→ Problem to solve: Among the entries that follow, the required portion opens with the line containing "线上运维人员按照规范及手册，对线上环境实时维护，保障产品稳定运行。" and closes with the line containing "想要落地并做好DevOps，". Give that portion again exactly, and nothing else.

→ Provided entries:

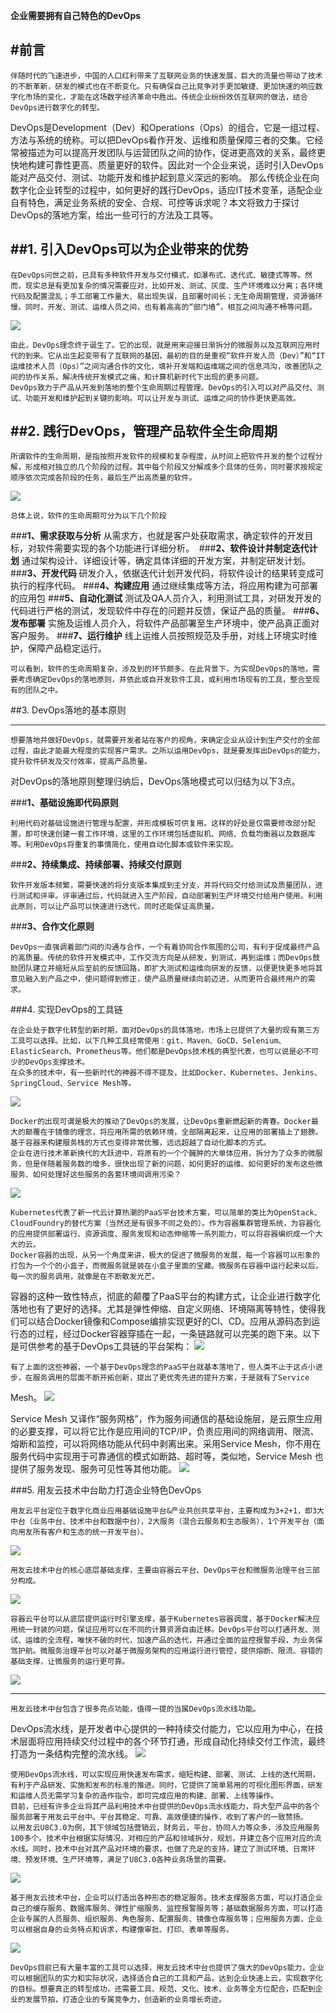 **企业需要拥有自己特色的DevOps**

#前言
----

    伴随时代的飞速进步，中国的人口红利带来了互联网业务的快速发展，巨大的流量也带动了技术的不断革新，研发的模式也在不断变化。只有确保自己比竞争对手更加敏捷、更加快速的响应数字化市场的变化，才能在这场数字经济革命中胜出。传统企业纷纷效仿互联网的做法，结合DevOps进行数字化的转型。
DevOps是Development（Dev）和Operations（Ops）的组合，它是一组过程、方法与系统的统称。可以把DevOps看作开发、运维和质量保障三者的交集。它经常被描述为可以提高开发团队与运营团队之间的协作，促进更高效的关系，最终更快地构建可靠性更高、质量更好的软件。因此对一个企业来说，适时引入DevOps能对产品交付、测试、功能开发和维护起到意义深远的影响。
那么传统企业在向数字化企业转型的过程中，如何更好的践行DevOps，适应IT技术变革，适配企业自有特色，满足业务系统的安全、合规、可控等诉求呢？本文将致力于探讨DevOps的落地方案，给出一些可行的方法及工具等。

##1. 引入DevOps可以为企业带来的优势
---------------------------------

    在DevOps问世之前，已具有多种软件开发与交付模式，如瀑布式、迭代式、敏捷式等等。然而，现实总是有更加复杂的情况需要应对，比如开发、测试、灰度、生产环境难以分离；各环境代码及配置混乱；手工部署工作量大、易出现失误，且部署时间长；无生命周期管理，资源循环慢。同时，开发、测试、运维人员之间，也有着高高的“部门墙”，相互之间沟通不畅等问题。
![](media/801ec24acb6e6987329662181c60fef7.png)

    由此，DevOps理念终于诞生了。它的出现，就是用来迎接日渐拆分的微服务以及互联网应用时代的到来。它从出生起变带有了互联网的基因，最初的目的是重视“软件开发人员（Dev）”和“IT运维技术人员（Ops）”之间沟通合作的文化，填补开发端和运维端之间的信息鸿沟，改善团队之间的协作关系，解决传统开发模式之痛，和计算机新时代下出现的更多问题。
    DevOps致力于产品从开发到落地的整个生命周期过程管理。DevOps的引入可以对产品交付、测试、功能开发和维护起到关键的影响。可以让开发与测试、运维之间的协作更快更高效。

##2. 践行DevOps，管理产品软件全生命周期
-------------------------------------

    所谓软件的生命周期，是指按照开发软件的规模和复杂程度，从时间上把软件开发的整个过程分解，形成相对独立的几个阶段的过程。其中每个阶段又分解成多个具体的任务，同时要求按规定顺序依次完成各阶段的任务，最后生产出高质量的软件。
![](media/fb340d1452ce192b90af16b63cb81140.png)

    总体上说，软件的生命周期可分为以下几个阶段
###**1、需求获取与分析**
    从需求方，也就是客户处获取需求，确定软件的开发目标，对软件需要实现的各个功能进行详细分析。 
###**2、软件设计并制定迭代计划**
    通过架构设计、详细设计等，确定具体详细的开发方案，并制定研发计划。
###**3、开发代码**
    研发介入，依据迭代计划开发代码，将软件设计的结果转变成可执行的程序代码。
###**4、构建应用**
    通过继续集成等方法，将应用构建为可部署的应用包
###**5、自动化测试**
    测试及QA人员介入，利用测试工具，对研发开发的代码进行严格的测试，发现软件中存在的问题并反馈，保证产品的质量。
###**6、发布部署**
    实施及运维人员介入，将软件产品部署至生产环境中，使产品真正面对客户服务。
###**7、运行维护**
    线上运维人员按照规范及手册，对线上环境实时维护，保障产品稳定运行。

    可以看到，软件的生命周期复杂，涉及到的环节颇多。在此背景下，为实现DevOps的落地，需要考虑确定DevOps的落地原则，并依此或自开发软件工具，或利用市场现有的工具，整合至现有的团队之中。

##3. DevOps落地的基本原则

-----------------------

    想要落地并做好DevOps，就需要开发者站在客户的视角，来确定企业从设计到生产交付的全部过程，由此才能最大程度的实现客户需求。之所以运用DevOps，就是要发挥出DevOps的能力，提升软件研发及交付效率，提高产品质量。
对DevOps的落地原则整理归纳后，DevOps落地模式可以归结为以下3点。

###**1、基础设施即代码原则**

    利用代码对基础设施进行管理与配置，并形成模板可供复用。这样的好处是仅需要修改部分配置，即可快速创建一套工作环境，这里的工作环境包括虚拟机、网络、负载均衡器以及数据库等。利用DevOps将重复的事情简化，使用自动化脚本或软件来实现。

###**2、持续集成、持续部署、持续交付原则**

    软件开发版本频繁，需要快速的将分支版本集成到主分支，并将代码交付给测试及质量团队，进行测试和评审。评审通过后，代码就进入生产阶段，自动部署到生产环境交付给用户使用。利用此原则，可以让产品可以快速进行迭代，同时还能保证高质量。

###**3、合作文化原则**

    DevOps一直强调着部门间的沟通与合作，一个有着协同合作氛围的公司，有利于促成最终产品的高质量。传统的软件开发模式中，工作交流方向是从研发，到测试，再到运维；而DevOps鼓励团队建立并缩短从后至前的反馈回路，即扩大测试和运维向研发的反馈，以便更快更多地将其意见融入到产品之中，使问题得到修正，使产品质量继续向前迈进，从而更符合最终用户的需求。 

###4. 实现DevOps的工具链

    在企业处于数字化转型的新时期，面对DevOps的具体落地，市场上已提供了大量的现有第三方工具可以选择。比如，以下几种工具经常使用：git、Maven、GoCD、Selenium、ElasticSearch、Prometheus等。他们都是DevOps技术栈的典型代表，也可以说是必不可少的DevOps支撑技术。
    在众多的技术中，有一些新时代的神器不得不提及，比如Docker、Kubernetes、Jenkins、SpringCloud、Service Mesh等。
![](media/e4f51106596ac7a6ae50fd8bc2aa312d.png)

    Docker的出现可谓是极大的推动了DevOps的发展，让DevOps重新燃起新的青春。Docker最大的颠覆在于镜像的理念，将应用所需的依赖环境，全部隔离起来，让应用的部署插上了翅膀。基于容器来构建服务栈的方式也变得非常优雅，远远超越了自动化脚本的方式。
    企业在进行技术革新换代的大跃进中，将原有的一个个臃肿的大单体应用，拆分为了众多的微服务，但是伴随着服务数的增多，很快出现了新的问题，如何更好的运维、如何更好的发布这些微服务、如何处理好这些服务的各套环境间调用污染？
![](media/cc4707724141dc67b6a39964ac184b6b.png)

    Kubernetes代表了新一代云计算热潮的PaaS平台技术方案，可以简单的类比为OpenStack、CloudFoundry的替代方案（当然还是有很多不同之处的）。作为容器集群管理系统，为容器化的应用提供部署运行、资源调度、服务发现和动态伸缩等一系列能力，可以将容器编织成一个大大的云。
    Docker容器的出现，从另一个角度来讲，极大的促进了微服务的发展，每一个容器可以形象的打包为一个个的小盒子，而微服务就是装在小盒子里面的宝藏。微服务在容器中运行起来以后，每一次的服务调用，就像是在不断散发光芒。
容器的这种一致性特点，彻底的颠覆了PaaS平台的构建方式，让企业进行数字化落地也有了更好的选择。尤其是弹性伸缩、自定义网络、环境隔离等特性，使得我们可以结合Docker镜像和Compose编排实现更好的CI、CD。应用从源码态到运行态的过程，经过Docker容器穿插在一起，一条链路就可以完美的跑下来。以下是可供参考的基于DevOps工具链的平台架构：
![](media/7cf1a0e3da3d09c39b2ba320dabac908.png)

    有了上面的这些神器，一个基于DevOps理念的PaaS平台就基本落地了，但人类不止于这点小进步，在服务调用的层面不断开拓创新，提出了更优秀先进的提升方案，于是就有了Service
Mesh。
![](media/779ef66c5bdbaf54b6b55e9b0989d9de.png)

Service Mesh
    又译作“服务网格”，作为服务间通信的基础设施层，是云原生应用的必要支撑，可以将它比作是应用间的TCP/IP，负责应用间的网络调用、限流、熔断和监控，可以将网络功能从代码中剥离出来。采用Service Mesh，你不用在服务代码中实现用于可靠通信的模式如断路、超时等，类似地，Service Mesh
也提供了服务发现、服务可见性等其他功能。
![](media/6882f723340786471177d79d9e3ad1e4.png)

###5. 用友云技术中台助力打造企业特色DevOps

    用友云平台定位于数字化商业应用基础设施平台&产业共创共享平台，主要构成为3+2+1，即3大中台（业务中台、技术中台和数据中台），2大服务（混合云服务和生态服务），1个开发平台（面向用友所有客户和生态的统一开发平台）。
![](media/41577ea6bf2324aa1c5aef21115bcee3.png)

    用友云技术中台的核心底层基础支撑，主要由容器云平台、DevOps平台和微服务治理平台三部分构成。
![](media/03b74bb09994270d94e6cdac93e58d0e.png)

    容器云平台可以从底层提供运行时引擎支撑，基于Kubernetes容器调度，基于Docker解决应用统一封装的问题，保证应用可以在不同的计算资源自由迁移。DevOps平台可以打通开发、测试、运维的全流程，唯快不破的时代，加速产品的迭代，并通过全面的监控报警手段，为业务保驾护航。微服务治理平台可以对基于微服务架构的应用运行进行管控，提供熔断、限流、容错的基础支撑，让微服务的运行更可靠。
![](media/a6b83d53348543eef134e13ad84cb80e.png)

-----------------------

    用友云技术中台包含了很多亮点功能，值得一提的当属DevOps流水线功能。
DevOps流水线，是开发者中心提供的一种持续交付能力，它以应用为中心，在技术层面将应用持续交付过程中的各个环节打通，形成自动化持续交付工作流，最终打造为一条结构完整的流水线。
![](media/431f7611d90a6f889cf9031e32f4e9a9.tif)

    使用DevOps流水线，可以实现应用快速发布需求，缩短构建、部署、测试、上线的迭代周期，有利于产品研发、实施和发布的标准的推进。同时，它提供了简单易用的可视化图形界面，研发和运维人员无需学习复杂的造作指令，即可完成应用的构建、部署、上线等操作。
    目前，已经有许多企业将其产品利用技术中台提供的DevOps流水线能力，将大型产品中的各个服务部署于用友云平台中。平台其稳定、可靠、高效便捷的操作，收到了客户的一致赞扬。
    以用友云U8C3.0为例，其下领域包括营销云，财务云，平台，协同人力等众多，涉及应用服务100多个。技术中台根据实际情况，对相应的产品和领域拆分，规划，并建立各个应用对应的流水线。同时，技术中台对其产品对环境的要求，也做了充足的支持，建立了测试环境、日常环境、预发环境、生产环境等，满足了U8C3.0各种业务场景的需要。
![](media/7569c73aa62992663f9dbf283799e207.png)

    基于用友云技术中台，企业可以打造出各种形态的稳定服务。技术支撑服务方面，可以打造企业自己的缓存服务、数据库服务、弹性扩缩服务、监控报警服务等；基础数据服务方面，可以打造企业专属的人员服务、组织服务、角色服务、配置服务、镜像仓库服务等；应用服务方面，企业可以根据自身的业务特点和诉求，构建像审批、打印、表单等服务。
![](media/4790c2f959f07709f72d982e7ef11861.png)

    DevOps目前已有大量丰富的工具可以选择，用友云技术中台也提供了强大的DevOps能力，企业可以根据团队的实力和实际状况，选择适合自己的工具和产品，达到企业快速上云，实现数字化的目标。想要真正的转型成功，还需要工具、规范、文化、技术、业务等全方位配合，匹配到企业的发展节拍，打造企业的专属竞争力，创造新的业务增长奇迹。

→ Completed exercise:
    线上运维人员按照规范及手册，对线上环境实时维护，保障产品稳定运行。

    可以看到，软件的生命周期复杂，涉及到的环节颇多。在此背景下，为实现DevOps的落地，需要考虑确定DevOps的落地原则，并依此或自开发软件工具，或利用市场现有的工具，整合至现有的团队之中。

##3. DevOps落地的基本原则

-----------------------

    想要落地并做好DevOps，就需要开发者站在客户的视角，来确定企业从设计到生产交付的全部过程，由此才能最大程度的实现客户需求。之所以运用DevOps，就是要发挥出DevOps的能力，提升软件研发及交付效率，提高产品质量。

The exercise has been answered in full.